The sum on the right is at most x1 + y1 – H because the last term is at most 0. Of course, either or both of the two terms on the left could be zero. In other words, the suggested assignment provides either the same or fewer overtime hours, and we again see that it is at least as good as the alternative.

This completes the proof of the second observation.

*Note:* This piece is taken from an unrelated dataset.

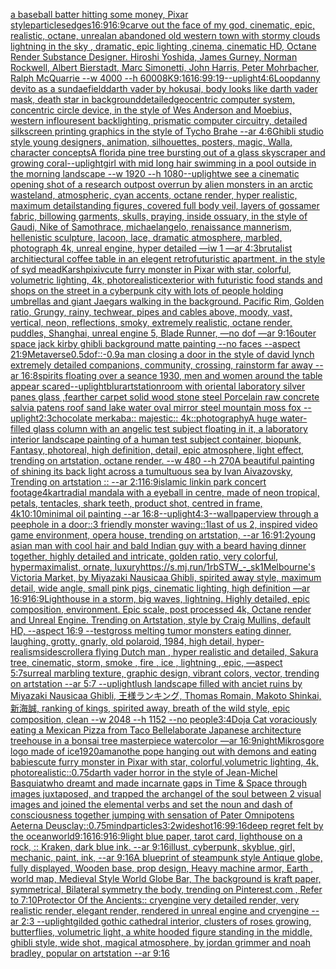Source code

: [a baseball batter hitting some money, Pixar style](https://www.ebank.nz/aiartgenerator?category=a%2520baseball%2520batter%2520hitting%2520some%2520money%2C%2520Pixar%2520style)[particles](https://www.ebank.nz/aiartgenerator?category=particles)[edges](https://www.ebank.nz/aiartgenerator?category=edges)[16:9](https://www.ebank.nz/aiartgenerator?category=16%3A9)[16:9](https://www.ebank.nz/aiartgenerator?category=16%3A9)[carve out the face of my god, cinematic, epic, realistic, octane, unreal](https://www.ebank.nz/aiartgenerator?category=carve%2520out%2520the%2520face%2520of%2520my%2520god%2C%2520cinematic%2C%2520epic%2C%2520realistic%2C%2520octane%2C%2520unreal)[an abandoned old western town with stormy clouds lightning in the sky , dramatic, epic lighting ,cinema, cinematic HD, Octane Render Substance Designer. Hiroshi Yoshida, James Gurney, Norman Rockwell, Albert Bierstadt, Marc Simonetti, John Harris, Peter Mohrbacher, Ralph McQuarrie --w 4000 --h 6000](https://www.ebank.nz/aiartgenerator?category=an%2520abandoned%2520old%2520western%2520town%2520with%2520stormy%2520clouds%2520lightning%2520in%2520the%2520sky%2520%2C%2520dramatic%2C%2520epic%2520lighting%2520%2Ccinema%2C%2520cinematic%2520HD%2C%2520Octane%2520Render%2520Substance%2520Designer.%2520Hiroshi%2520Yoshida%2C%2520James%2520Gurney%2C%2520Norman%2520Rockwell%2C%2520Albert%2520Bierstadt%2C%2520Marc%2520Simonetti%2C%2520John%2520Harris%2C%2520Peter%2520Mohrbacher%2C%2520Ralph%2520McQuarrie%2520--w%25204000%2520--h%25206000)[8K](https://www.ebank.nz/aiartgenerator?category=8K)[9:16](https://www.ebank.nz/aiartgenerator?category=9%3A16)[16:9](https://www.ebank.nz/aiartgenerator?category=16%3A9)[9:19](https://www.ebank.nz/aiartgenerator?category=9%3A19)[--uplight](https://www.ebank.nz/aiartgenerator?category=--uplight)[4:6](https://www.ebank.nz/aiartgenerator?category=4%3A6)[Loop](https://www.ebank.nz/aiartgenerator?category=Loop)[danny devito as a sundae](https://www.ebank.nz/aiartgenerator?category=danny%2520devito%2520as%2520a%2520sundae)[field](https://www.ebank.nz/aiartgenerator?category=field)[darth vader by hokusai, body looks like darth vader mask, death star in background](https://www.ebank.nz/aiartgenerator?category=darth%2520vader%2520by%2520hokusai%2C%2520body%2520looks%2520like%2520darth%2520vader%2520mask%2C%2520death%2520star%2520in%2520background)[detailed](https://www.ebank.nz/aiartgenerator?category=detailed)[geocentric computer system, concentric circle device, in the style of Wes Anderson and Moebius, western inflouresent backlighting, prismatic computer circuitry, detailed silkscreen printing graphics in the style of Tycho Brahe --ar 4:6](https://www.ebank.nz/aiartgenerator?category=geocentric%2520computer%2520system%2C%2520concentric%2520circle%2520device%2C%2520in%2520the%2520style%2520of%2520Wes%2520Anderson%2520and%2520Moebius%2C%2520western%2520inflouresent%2520backlighting%2C%2520prismatic%2520computer%2520circuitry%2C%2520detailed%2520silkscreen%2520printing%2520graphics%2520in%2520the%2520style%2520of%2520Tycho%2520Brahe%2520--ar%25204%3A6)[Ghibli studio style young designers, animation, silhouettes, posters, magic, Walla, character concepts](https://www.ebank.nz/aiartgenerator?category=Ghibli%2520studio%2520style%2520young%2520designers%2C%2520animation%2C%2520silhouettes%2C%2520posters%2C%2520magic%2C%2520Walla%2C%2520character%2520concepts)[A florida pine tree bursting out of a glass skyscraper and growing coral](https://www.ebank.nz/aiartgenerator?category=A%2520florida%2520pine%2520tree%2520bursting%2520out%2520of%2520a%2520glass%2520skyscraper%2520and%2520growing%2520coral)[--uplight](https://www.ebank.nz/aiartgenerator?category=--uplight)[girl with mid long hair swimming in a pool outside in the morning landscape --w 1920 --h 1080](https://www.ebank.nz/aiartgenerator?category=girl%2520with%2520mid%2520long%2520hair%2520swimming%2520in%2520a%2520pool%2520outside%2520in%2520the%2520morning%2520landscape%2520--w%25201920%2520--h%25201080)[--uplight](https://www.ebank.nz/aiartgenerator?category=--uplight)[we see a cinematic opening shot of a research outpost overrun by alien monsters in an arctic wasteland, atmospheric, cyan accents, octane render, hyper realistic, maximum detail](https://www.ebank.nz/aiartgenerator?category=we%2520see%2520a%2520cinematic%2520opening%2520shot%2520of%2520a%2520research%2520outpost%2520overrun%2520by%2520alien%2520monsters%2520in%2520an%2520arctic%2520wasteland%2C%2520atmospheric%2C%2520cyan%2520accents%2C%2520octane%2520render%2C%2520hyper%2520realistic%2C%2520maximum%2520detail)[standing figures, covered full body veil, layers of gossamer fabric, billowing garments, skulls, praying, inside ossuary, in the style of Gaudi, Nike of Samothrace, michaelangelo, renaissance mannerism, hellenistic sculpture, lacoon, lace, dramatic atmosphere, marbled, photograph 4k, unreal engine, hyper detailed —iw 1 —ar 4:3](https://www.ebank.nz/aiartgenerator?category=standing%2520figures%2C%2520covered%2520full%2520body%2520veil%2C%2520layers%2520of%2520gossamer%2520fabric%2C%2520billowing%2520garments%2C%2520skulls%2C%2520praying%2C%2520inside%2520ossuary%2C%2520in%2520the%2520style%2520of%2520Gaudi%2C%2520Nike%2520of%2520Samothrace%2C%2520michaelangelo%2C%2520renaissance%2520mannerism%2C%2520hellenistic%2520sculpture%2C%2520lacoon%2C%2520lace%2C%2520dramatic%2520atmosphere%2C%2520marbled%2C%2520photograph%25204k%2C%2520unreal%2520engine%2C%2520hyper%2520detailed%2520%E2%80%94iw%25201%2520%E2%80%94ar%25204%3A3)[brutalist architiectural coffee table in an elegent retrofuturistic apartment,  in the style of syd mead](https://www.ebank.nz/aiartgenerator?category=brutalist%2520architiectural%2520coffee%2520table%2520in%2520an%2520elegent%2520retrofuturistic%2520apartment%2C%2520%2520in%2520the%2520style%2520of%2520syd%2520mead)[Karsh](https://www.ebank.nz/aiartgenerator?category=Karsh)[pixiv](https://www.ebank.nz/aiartgenerator?category=pixiv)[cute furry monster in Pixar with star, colorful, volumetric lighting, 4k, photorealistic](https://www.ebank.nz/aiartgenerator?category=cute%2520furry%2520monster%2520in%2520Pixar%2520with%2520star%2C%2520colorful%2C%2520volumetric%2520lighting%2C%25204k%2C%2520photorealistic)[exterior with futuristic food stands and shops on the street in a cyberpunk city with lots of people holding umbrellas and giant Jaegars walking in the background. Pacific Rim, Golden ratio, Grungy, rainy, techwear, pipes and cables above, moody, vast, vertical, neon, reflections, smoky, extremely realistic, octane render, puddles, Shanghai, unreal engine 5, Blade Runner, —no dof —ar 9:16](https://www.ebank.nz/aiartgenerator?category=exterior%2520with%2520futuristic%2520food%2520stands%2520and%2520shops%2520on%2520the%2520street%2520in%2520a%2520cyberpunk%2520city%2520with%2520lots%2520of%2520people%2520holding%2520umbrellas%2520and%2520giant%2520Jaegars%2520walking%2520in%2520the%2520background.%2520Pacific%2520Rim%2C%2520Golden%2520ratio%2C%2520Grungy%2C%2520rainy%2C%2520techwear%2C%2520pipes%2520and%2520cables%2520above%2C%2520moody%2C%2520vast%2C%2520vertical%2C%2520neon%2C%2520reflections%2C%2520smoky%2C%2520extremely%2520realistic%2C%2520octane%2520render%2C%2520puddles%2C%2520Shanghai%2C%2520unreal%2520engine%25205%2C%2520Blade%2520Runner%2C%2520%E2%80%94no%2520dof%2520%E2%80%94ar%25209%3A16)[outer space jack kirby ghibli background matte painting --no faces --aspect 21:9](https://www.ebank.nz/aiartgenerator?category=outer%2520space%2520jack%2520kirby%2520ghibli%2520background%2520matte%2520painting%2520--no%2520faces%2520--aspect%252021%3A9)[Metaverse](https://www.ebank.nz/aiartgenerator?category=Metaverse)[0.5](https://www.ebank.nz/aiartgenerator?category=0.5)[dof::-0.9](https://www.ebank.nz/aiartgenerator?category=dof%3A%3A-0.9)[a man closing a door in the style of david lynch extremely detailed companions, community, crossing, rainstorm far away --ar 16:8](https://www.ebank.nz/aiartgenerator?category=a%2520man%2520closing%2520a%2520door%2520in%2520the%2520style%2520of%2520david%2520lynch%2520extremely%2520detailed%2520companions%2C%2520community%2C%2520crossing%2C%2520rainstorm%2520far%2520away%2520--ar%252016%3A8)[spirits floating over a seance 1930, men and women around the table appear scared](https://www.ebank.nz/aiartgenerator?category=spirits%2520floating%2520over%2520a%2520seance%25201930%2C%2520men%2520and%2520women%2520around%2520the%2520table%2520appear%2520scared)[--uplight](https://www.ebank.nz/aiartgenerator?category=--uplight)[blur](https://www.ebank.nz/aiartgenerator?category=blur)[artstation](https://www.ebank.nz/aiartgenerator?category=artstation)[room with oriental laboratory silver panes glass ,fearther carpet solid wood stone steel Porcelain raw concrete salvia patens roof sand lake water oval mirror steel mountain moss fox --uplight](https://www.ebank.nz/aiartgenerator?category=room%2520with%2520oriental%2520laboratory%2520silver%2520panes%2520glass%2520%2Cfearther%2520carpet%2520solid%2520wood%2520stone%2520steel%2520Porcelain%2520raw%2520concrete%2520salvia%2520patens%2520roof%2520sand%2520lake%2520water%2520oval%2520mirror%2520steel%2520mountain%2520moss%2520fox%2520--uplight)[2:3](https://www.ebank.nz/aiartgenerator?category=2%3A3)[chocolate merkaba::  majestic:: 4k::](https://www.ebank.nz/aiartgenerator?category=chocolate%2520merkaba%3A%3A%2520%2520majestic%3A%3A%25204k%3A%3A)[photography](https://www.ebank.nz/aiartgenerator?category=photography)[A huge water-filled glass column with an angelic test subject floating in it, a laboratory interior landscape painting of a human test subject container, biopunk, Fantasy,  photoreal,  high definition, detail, epic atmosphere, light effect,  trending on artstation, octane render. --w 480 --h 270](https://www.ebank.nz/aiartgenerator?category=A%2520huge%2520water-filled%2520glass%2520column%2520with%2520an%2520angelic%2520test%2520subject%2520floating%2520in%2520it%2C%2520a%2520laboratory%2520interior%2520landscape%2520painting%2520of%2520a%2520human%2520test%2520subject%2520container%2C%2520biopunk%2C%2520Fantasy%2C%2520%2520photoreal%2C%2520%2520high%2520definition%2C%2520detail%2C%2520epic%2520atmosphere%2C%2520light%2520effect%2C%2520%2520trending%2520on%2520artstation%2C%2520octane%2520render.%2520--w%2520480%2520--h%2520270)[A beautiful painting of shining its back light across a tumultuous sea by Ivan Aivazovsky, Trending on artstation :: --ar 2:1](https://www.ebank.nz/aiartgenerator?category=A%2520beautiful%2520painting%2520of%2520shining%2520its%2520back%2520light%2520across%2520a%2520tumultuous%2520sea%2520by%2520Ivan%2520Aivazovsky%2C%2520Trending%2520on%2520artstation%2520%3A%3A%2520--ar%25202%3A1)[16:9](https://www.ebank.nz/aiartgenerator?category=16%3A9)[islamic linkin park concert footage](https://www.ebank.nz/aiartgenerator?category=islamic%2520linkin%2520park%2520concert%2520footage)[4k](https://www.ebank.nz/aiartgenerator?category=4k)[art](https://www.ebank.nz/aiartgenerator?category=art)[radial mandala with a eyeball in centre, made of neon tropical, petals, tentacles, shark teeth, product shot, centred in frame, 4k](https://www.ebank.nz/aiartgenerator?category=radial%2520mandala%2520with%2520a%2520eyeball%2520in%2520centre%2C%2520made%2520of%2520neon%2520tropical%2C%2520petals%2C%2520tentacles%2C%2520shark%2520teeth%2C%2520product%2520shot%2C%2520centred%2520in%2520frame%2C%25204k)[10:10](https://www.ebank.nz/aiartgenerator?category=10%3A10)[minimal oil painting --ar 16:8](https://www.ebank.nz/aiartgenerator?category=minimal%2520oil%2520painting%2520--ar%252016%3A8)[--uplight](https://www.ebank.nz/aiartgenerator?category=--uplight)[4:3](https://www.ebank.nz/aiartgenerator?category=4%3A3)[--wallpaper](https://www.ebank.nz/aiartgenerator?category=--wallpaper)[view through a peephole in a door::3 friendly monster waving::1](https://www.ebank.nz/aiartgenerator?category=view%2520through%2520a%2520peephole%2520in%2520a%2520door%3A%3A3%2520friendly%2520monster%2520waving%3A%3A1)[last of us 2, inspired video game environment, opera house, trending on artstation, --ar 16:9](https://www.ebank.nz/aiartgenerator?category=last%2520of%2520us%25202%2C%2520inspired%2520video%2520game%2520environment%2C%2520opera%2520house%2C%2520trending%2520on%2520artstation%2C%2520--ar%252016%3A9)[1:2](https://www.ebank.nz/aiartgenerator?category=1%3A2)[young asian man with cool hair and bald Indian guy with a beard having dinner together, highly detailed and intricate, golden ratio, very colorful, hypermaximalist, ornate, luxury](https://www.ebank.nz/aiartgenerator?category=young%2520asian%2520man%2520with%2520cool%2520hair%2520and%2520bald%2520Indian%2520guy%2520with%2520a%2520beard%2520having%2520dinner%2520together%2C%2520highly%2520detailed%2520and%2520intricate%2C%2520golden%2520ratio%2C%2520very%2520colorful%2C%2520hypermaximalist%2C%2520ornate%2C%2520luxury)[<https://s.mj.run/1rbSTW_-_sk>](https://www.ebank.nz/aiartgenerator?category=%3Chttps%3A//s.mj.run/1rbSTW_-_sk%3E)[1](https://www.ebank.nz/aiartgenerator?category=1)[Melbourne's Victoria Market, by Miyazaki Nausicaa Ghibli, spirited away style, maximum detail, wide angle, small pink pigs, cinematic lighting, high definition —ar 16:9](https://www.ebank.nz/aiartgenerator?category=Melbourne%27s%2520Victoria%2520Market%2C%2520by%2520Miyazaki%2520Nausicaa%2520Ghibli%2C%2520spirited%2520away%2520style%2C%2520maximum%2520detail%2C%2520wide%2520angle%2C%2520small%2520pink%2520pigs%2C%2520cinematic%2520lighting%2C%2520high%2520definition%2520%E2%80%94ar%252016%3A9)[16:9](https://www.ebank.nz/aiartgenerator?category=16%3A9)[Lighthouse in a storm, big waves, lightning. Highly detailed, epic composition, environment. Epic scale, post processed 4k, Octane render and Unreal Engine. Trending on Artstation, style by Craig Mullins, default HD, --aspect 16:9 --test](https://www.ebank.nz/aiartgenerator?category=Lighthouse%2520in%2520a%2520storm%2C%2520big%2520waves%2C%2520lightning.%2520Highly%2520detailed%2C%2520epic%2520composition%2C%2520environment.%2520Epic%2520scale%2C%2520post%2520processed%25204k%2C%2520Octane%2520render%2520and%2520Unreal%2520Engine.%2520Trending%2520on%2520Artstation%2C%2520style%2520by%2520Craig%2520Mullins%2C%2520default%2520HD%2C%2520--aspect%252016%3A9%2520--test)[gross melting tumor monsters eating dinner, laughing, grotty, gnarly, old polaroid, 1984, high detail, hyper-realism](https://www.ebank.nz/aiartgenerator?category=gross%2520melting%2520tumor%2520monsters%2520eating%2520dinner%2C%2520laughing%2C%2520grotty%2C%2520gnarly%2C%2520old%2520polaroid%2C%25201984%2C%2520high%2520detail%2C%2520hyper-realism)[sidescroller](https://www.ebank.nz/aiartgenerator?category=sidescroller)[a flying Dutch man , hyper realistic and detailed, Sakura tree, cinematic, storm, smoke , fire , ice , lightning , epic, —aspect 5:7](https://www.ebank.nz/aiartgenerator?category=a%2520flying%2520Dutch%2520man%2520%2C%2520hyper%2520realistic%2520and%2520detailed%2C%2520Sakura%2520tree%2C%2520cinematic%2C%2520storm%2C%2520smoke%2520%2C%2520fire%2520%2C%2520ice%2520%2C%2520lightning%2520%2C%2520epic%2C%2520%E2%80%94aspect%25205%3A7)[surreal marbling texture, graphic design, vibrant colors, vector, trending on artstation --ar 5:7 --uplight](https://www.ebank.nz/aiartgenerator?category=surreal%2520marbling%2520texture%2C%2520graphic%2520design%2C%2520vibrant%2520colors%2C%2520vector%2C%2520trending%2520on%2520artstation%2520--ar%25205%3A7%2520--uplight)[lush landscape filled with anciet ruins by Miyazaki Nausicaa Ghibli, 王様ランキング, Thomas Romain, Makoto Shinkai, 新海誠, ranking of kings, spirited away, breath of the wild style, epic composition, clean --w 2048 --h 1152 --no people](https://www.ebank.nz/aiartgenerator?category=lush%2520landscape%2520filled%2520with%2520anciet%2520ruins%2520by%2520Miyazaki%2520Nausicaa%2520Ghibli%2C%2520%E7%8E%8B%E6%A7%98%E3%83%A9%E3%83%B3%E3%82%AD%E3%83%B3%E3%82%B0%2C%2520Thomas%2520Romain%2C%2520Makoto%2520Shinkai%2C%2520%E6%96%B0%E6%B5%B7%E8%AA%A0%2C%2520ranking%2520of%2520kings%2C%2520spirited%2520away%2C%2520breath%2520of%2520the%2520wild%2520style%2C%2520epic%2520composition%2C%2520clean%2520--w%25202048%2520--h%25201152%2520--no%2520people)[3:4](https://www.ebank.nz/aiartgenerator?category=3%3A4)[Doja Cat voraciously eating a Mexican Pizza from Taco Bell](https://www.ebank.nz/aiartgenerator?category=Doja%2520Cat%2520voraciously%2520eating%2520a%2520Mexican%2520Pizza%2520from%2520Taco%2520Bell)[elaborate Japanese architecture treehouse in a bonsai tree masterpiece watercolor —ar 16:9](https://www.ebank.nz/aiartgenerator?category=elaborate%2520Japanese%2520architecture%2520treehouse%2520in%2520a%2520bonsai%2520tree%2520masterpiece%2520watercolor%2520%E2%80%94ar%252016%3A9)[night](https://www.ebank.nz/aiartgenerator?category=night)[Mikrosgore logo made of ice](https://www.ebank.nz/aiartgenerator?category=Mikrosgore%2520logo%2520made%2520of%2520ice)[1920](https://www.ebank.nz/aiartgenerator?category=1920)[amano](https://www.ebank.nz/aiartgenerator?category=amano)[the pope hanging out with demons and eating babies](https://www.ebank.nz/aiartgenerator?category=the%2520pope%2520hanging%2520out%2520with%2520demons%2520and%2520eating%2520babies)[cute furry monster in Pixar with star, colorful,volumetric lighting, 4k, photorealistic](https://www.ebank.nz/aiartgenerator?category=cute%2520furry%2520monster%2520in%2520Pixar%2520with%2520star%2C%2520colorful%2Cvolumetric%2520lighting%2C%25204k%2C%2520photorealistic)[::0.75](https://www.ebank.nz/aiartgenerator?category=%3A%3A0.75)[darth vader horror in the style of Jean-Michel Basquiat](https://www.ebank.nz/aiartgenerator?category=darth%2520vader%2520horror%2520in%2520the%2520style%2520of%2520Jean-Michel%2520Basquiat)[who dreamt and made incarnate gaps in Time & Space through images juxtaposed, and trapped the archangel of the soul between 2 visual images and joined the elemental verbs and set the noun and dash of consciousness together jumping with sensation of Pater Omnipotens Aeterna Deus](https://www.ebank.nz/aiartgenerator?category=who%2520dreamt%2520and%2520made%2520incarnate%2520gaps%2520in%2520Time%2520%26%2520Space%2520through%2520images%2520juxtaposed%2C%2520and%2520trapped%2520the%2520archangel%2520of%2520the%2520soul%2520between%25202%2520visual%2520images%2520and%2520joined%2520the%2520elemental%2520verbs%2520and%2520set%2520the%2520noun%2520and%2520dash%2520of%2520consciousness%2520together%2520jumping%2520with%2520sensation%2520of%2520Pater%2520Omnipotens%2520Aeterna%2520Deus)[clay](https://www.ebank.nz/aiartgenerator?category=clay)[::0.75](https://www.ebank.nz/aiartgenerator?category=%3A%3A0.75)[mind](https://www.ebank.nz/aiartgenerator?category=mind)[particles](https://www.ebank.nz/aiartgenerator?category=particles)[3:2](https://www.ebank.nz/aiartgenerator?category=3%3A2)[wideshot](https://www.ebank.nz/aiartgenerator?category=wideshot)[16:9](https://www.ebank.nz/aiartgenerator?category=16%3A9)[9:16](https://www.ebank.nz/aiartgenerator?category=9%3A16)[deep regret felt by the ocean](https://www.ebank.nz/aiartgenerator?category=deep%2520regret%2520felt%2520by%2520the%2520ocean)[world](https://www.ebank.nz/aiartgenerator?category=world)[9:16](https://www.ebank.nz/aiartgenerator?category=9%3A16)[16:9](https://www.ebank.nz/aiartgenerator?category=16%3A9)[16:9](https://www.ebank.nz/aiartgenerator?category=16%3A9)[light blue paper, tarot card, lighthouse on a rock, :: Kraken, dark blue ink. --ar 9:16](https://www.ebank.nz/aiartgenerator?category=light%2520blue%2520paper%2C%2520tarot%2520card%2C%2520lighthouse%2520on%2520a%2520rock%2C%2520%3A%3A%2520Kraken%2C%2520dark%2520blue%2520ink.%2520--ar%25209%3A16)[illust, cyberpunk, skyblue, girl, mechanic, paint, ink, --ar 9:16](https://www.ebank.nz/aiartgenerator?category=illust%2C%2520cyberpunk%2C%2520skyblue%2C%2520girl%2C%2520mechanic%2C%2520paint%2C%2520ink%2C%2520--ar%25209%3A16)[A blueprint of steampunk style Antique globe,  fully displayed, Wooden base, prop design, Heavy machine armor,  Earth , world map, Medieval Style World Globe Bar, The background is kraft paper, symmetrical,  Bilateral symmetry the body,  trending on Pinterest.com  ,  Refer to 7:10](https://www.ebank.nz/aiartgenerator?category=A%2520blueprint%2520of%2520steampunk%2520style%2520Antique%2520globe%2C%2520%2520fully%2520displayed%2C%2520Wooden%2520base%2C%2520prop%2520design%2C%2520Heavy%2520machine%2520armor%2C%2520%2520Earth%2520%2C%2520world%2520map%2C%2520Medieval%2520Style%2520World%2520Globe%2520Bar%2C%2520The%2520background%2520is%2520kraft%2520paper%2C%2520symmetrical%2C%2520%2520Bilateral%2520symmetry%2520the%2520body%2C%2520%2520trending%2520on%2520Pinterest.com%2520%2520%2C%2520%2520Refer%2520to%25207%3A10)[Protector Of the Ancients:: cryengine very detailed render, very realistic render, elegant render, rendered in unreal engine and cryengine --ar 2:3 --uplight](https://www.ebank.nz/aiartgenerator?category=Protector%2520Of%2520the%2520Ancients%3A%3A%2520cryengine%2520very%2520detailed%2520render%2C%2520very%2520realistic%2520render%2C%2520elegant%2520render%2C%2520rendered%2520in%2520unreal%2520engine%2520and%2520cryengine%2520--ar%25202%3A3%2520--uplight)[gilded gothic cathedral interior, clusters of roses growing, butterflies, volumetric light, a white hooded figure standing in the middle, ghibli style, wide shot, magical atmosphere, by jordan grimmer and noah bradley, popular on artstation --ar 9:16](https://www.ebank.nz/aiartgenerator?category=gilded%2520gothic%2520cathedral%2520interior%2C%2520clusters%2520of%2520roses%2520growing%2C%2520butterflies%2C%2520volumetric%2520light%2C%2520a%2520white%2520hooded%2520figure%2520standing%2520in%2520the%2520middle%2C%2520ghibli%2520style%2C%2520wide%2520shot%2C%2520magical%2520atmosphere%2C%2520by%2520jordan%2520grimmer%2520and%2520noah%2520bradley%2C%2520popular%2520on%2520artstation%2520--ar%25209%3A16)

By combining our two observations, the result follows easily. Without loss of generality we fix the morning assignments. Our goal is to assign the afternoon routes to minimize overtime. Start by pairing each x with a y by any method you wish. Find an adjacent pair whose afternoon routes are “out of order;” that is, xs is paired with yi, and xt paired with yj, but s < t and i < j. This pair of maids meets the conditions for observation 2, so we can swap their afternoon routes without increasing the overtime. By the first observation this process eventually terminates with the afternoon routes in the suggested order with the assignments x1+y4, x2+y3, x3+y2, x4+y1. Note that the argument generalizes to an arbitrary number of meter maids.

For the second part of the question, the answer is no, the maids assignment need not be the best for the cooks. Here is a simple counterexample. Let (x1, x2, x3, x4) = (y1, y2, y3, y4) =  (4, 3, 2, 1) and let H = 4. Then the maids schedule (x1+y4, x2+y3, x3+y2, x4+y1) = (5, 5, 5, 5) results in all four cooks receiving tickets. The alternative schedule (x1+y1, x2+y4, x3+y3, x4+y2) = (8, 4, 4, 4) results in just one cook receiving a ticket.

Our November problem was inspired by a problem from Introduction to Graph Theory, by Douglas B. West. It comes in a chapter discussing how graphs can be used to solve minimum weight matching problems. West’s message seems to be that you do not always use your big machinery on all problems.